In her bestselling book, Thinking in Bets, retired poker champion Annie Duke stresses an important point: As kids in school, it was regarded as a failure if we ever answered a question “I don’t know.” But, in the world outside the classroom, the only honest answer to many questions is, in fact, “I don’t know” or at least “I’m not sure.” This isn’t due to ignorance. Rather, it is because, in many cases, the precise right answer simply isn’t knowable. It’s like a card face down on a deck: You might have a guess, but you just can’t know for sure.
In a deck of cards, there are just 52 cards, but still it is very difficult to know which will come up next. When it comes to your personal finances, the number of moving parts far exceeds that of a deck of cards. The result is that it is that much harder to predict what will happen next.

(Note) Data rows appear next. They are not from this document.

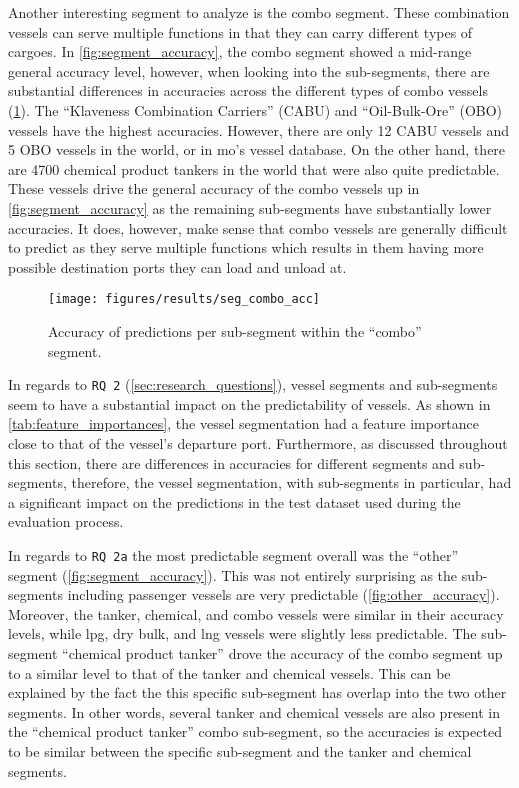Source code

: Another interesting segment to analyze is the combo segment. These combination vessels can serve multiple functions in that they can carry different types of cargoes. In \cref{fig:segment_accuracy}, the combo segment showed a mid-range general accuracy level, however, when looking into the sub-segments, there are substantial differences in accuracies across the different types of combo vessels (\cref{fig:combo_accuracy}). The ``Klaveness Combination Carriers'' (CABU) and ``Oil-Bulk-Ore'' (OBO) vessels have the highest accuracies. However, there are only 12 CABU vessels and 5 OBO vessels in the world, or in \acrfull{mo}'s vessel database. On the other hand, there are 4700 chemical product tankers in the world that were also quite predictable. These vessels drive the general accuracy of the combo vessels up in \cref{fig:segment_accuracy} as the remaining sub-segments have substantially lower accuracies. It does, however, make sense that combo vessels are generally difficult to predict as they serve multiple functions which results in them having more possible destination ports they can load and unload at.

\begin{figure}[htbp]
    \centering
    \texttt{[image: figures/results/seg\_combo\_acc]}
    \caption{Accuracy of predictions per sub-segment within the ``combo'' segment.}
    \label{fig:combo_accuracy}
\end{figure}

In regards to \texttt{RQ 2} (\cref{sec:research_questions}), vessel segments and sub-segments seem to have a substantial impact on the predictability of vessels. As shown in \cref{tab:feature_importances}, the vessel segmentation had a feature importance close to that of the vessel's departure port. Furthermore, as discussed throughout this section, there are differences in accuracies for different segments and sub-segments, therefore, the vessel segmentation, with sub-segments in particular, had a significant impact on the predictions in the test dataset used during the evaluation process.

In regards to \texttt{RQ 2a} the most predictable segment overall was the ``other'' segment (\cref{fig:segment_accuracy}). This was not entirely surprising as the sub-segments including passenger vessels are very predictable (\cref{fig:other_accuracy}). Moreover, the tanker, chemical, and combo vessels were similar in their accuracy levels, while \acrshort{lpg}, dry bulk, and \acrshort{lng} vessels were slightly less predictable. The sub-segment ``chemical product tanker'' drove the accuracy of the combo segment up to a similar level to that of the tanker and chemical vessels. This can be explained by the fact the this specific sub-segment has overlap into the two other segments. In other words, several tanker and chemical vessels are also present in the ``chemical product tanker'' combo sub-segment, so the accuracies is expected to be similar between the specific sub-segment and the tanker and chemical segments.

As Duke says, “the world is a random place.”
In fact, as a financial planner, I often find myself answering certain questions by saying, “There is no ‘right’ answer.” In other words, absent a crystal ball, there just isn’t enough information to be able to say with certainty which way something will turn out.
Consider, for example, the following questions:
Is it worthwhile to own international stocks since the dollar might strengthen?
Should I do a Roth conversion this year since tax rates might go up in the future?
Should I rush to give assets to my children since the next president might bring the estate tax limit back down?
Should I always take the largest mortgage I can?
Should I buy inflation-protected bonds, in case inflation gets back into the double digits some day?
In each of these cases — and in many more — the only honest answer is to acknowledge that no one knows for sure. One might have an opinion, and that opinion might be well-founded, but anyone who claims that their opinion is any more than an educated guess is simply fooling himself, or trying to fool you.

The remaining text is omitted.